↓↓↓

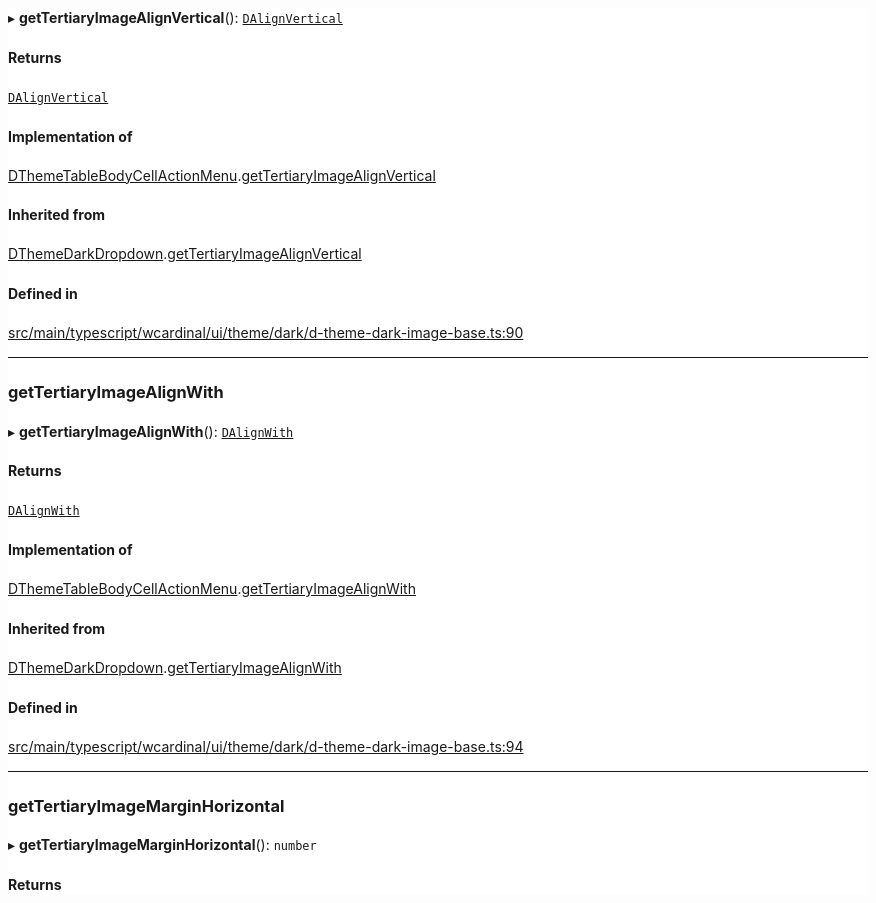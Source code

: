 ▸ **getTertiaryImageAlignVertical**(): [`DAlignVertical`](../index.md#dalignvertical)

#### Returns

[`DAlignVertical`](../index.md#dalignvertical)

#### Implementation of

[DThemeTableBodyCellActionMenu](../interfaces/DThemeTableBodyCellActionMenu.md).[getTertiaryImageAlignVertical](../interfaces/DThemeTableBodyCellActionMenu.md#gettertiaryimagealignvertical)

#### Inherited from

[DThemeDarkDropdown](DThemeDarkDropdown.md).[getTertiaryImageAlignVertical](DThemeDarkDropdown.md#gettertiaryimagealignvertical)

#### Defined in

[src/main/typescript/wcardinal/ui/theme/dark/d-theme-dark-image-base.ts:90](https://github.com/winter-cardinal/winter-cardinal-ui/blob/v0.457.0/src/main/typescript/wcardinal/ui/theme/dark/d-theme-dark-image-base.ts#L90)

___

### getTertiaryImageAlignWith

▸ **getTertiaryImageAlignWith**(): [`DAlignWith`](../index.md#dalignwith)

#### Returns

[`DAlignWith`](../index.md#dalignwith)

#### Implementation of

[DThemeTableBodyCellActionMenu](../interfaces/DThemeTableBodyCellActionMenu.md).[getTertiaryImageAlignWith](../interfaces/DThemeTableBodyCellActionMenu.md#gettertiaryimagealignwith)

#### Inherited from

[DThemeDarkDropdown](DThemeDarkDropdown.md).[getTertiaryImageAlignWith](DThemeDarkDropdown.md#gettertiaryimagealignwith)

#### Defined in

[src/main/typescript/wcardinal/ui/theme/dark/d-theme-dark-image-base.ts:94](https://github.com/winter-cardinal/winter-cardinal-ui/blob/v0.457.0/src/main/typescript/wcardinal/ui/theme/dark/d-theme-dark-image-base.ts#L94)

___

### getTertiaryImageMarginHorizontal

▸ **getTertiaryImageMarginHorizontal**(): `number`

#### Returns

↑↑↑
↓↓↓

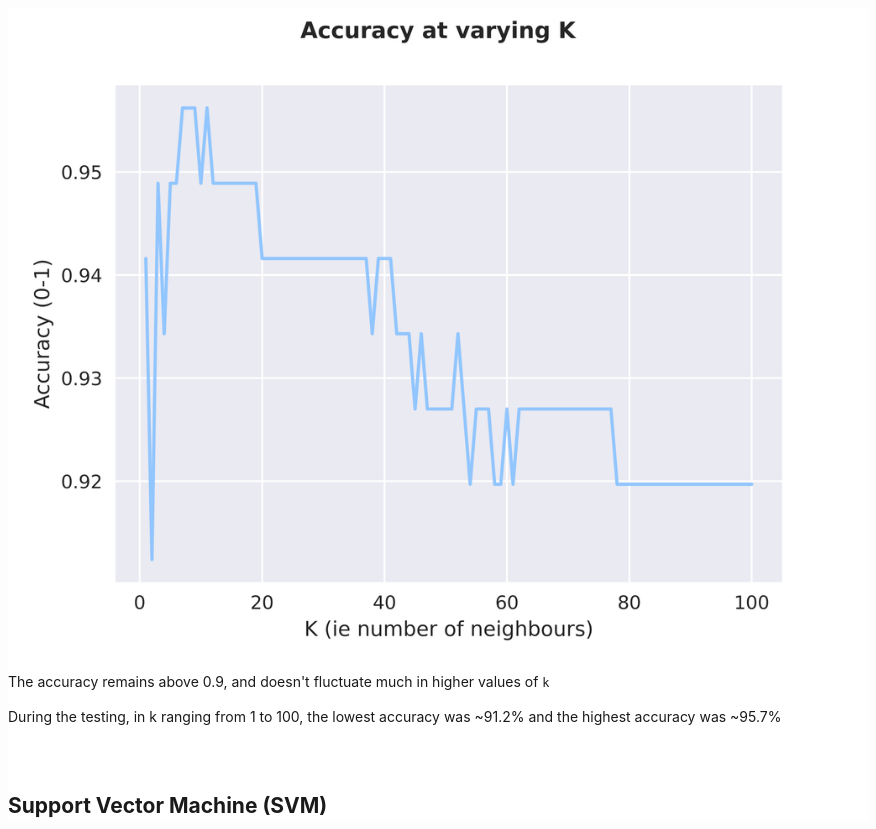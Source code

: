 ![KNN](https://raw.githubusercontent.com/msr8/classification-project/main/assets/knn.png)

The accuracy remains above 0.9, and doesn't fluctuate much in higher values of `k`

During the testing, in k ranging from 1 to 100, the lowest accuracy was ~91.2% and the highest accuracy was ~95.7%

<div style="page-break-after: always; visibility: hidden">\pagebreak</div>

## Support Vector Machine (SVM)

↑↑↑

EXERCISE PROMPT:
Transcribe the lines above between the line holding "The accuracy remains" and the line holding "## Support Vector Machine (SVM)", inclusive, exactly as they stand and with nothing added.

TASK RESULT:
The accuracy remains above 0.9, and doesn't fluctuate much in higher values of `k`

During the testing, in k ranging from 1 to 100, the lowest accuracy was ~91.2% and the highest accuracy was ~95.7%

<div style="page-break-after: always; visibility: hidden">\pagebreak</div>

## Support Vector Machine (SVM)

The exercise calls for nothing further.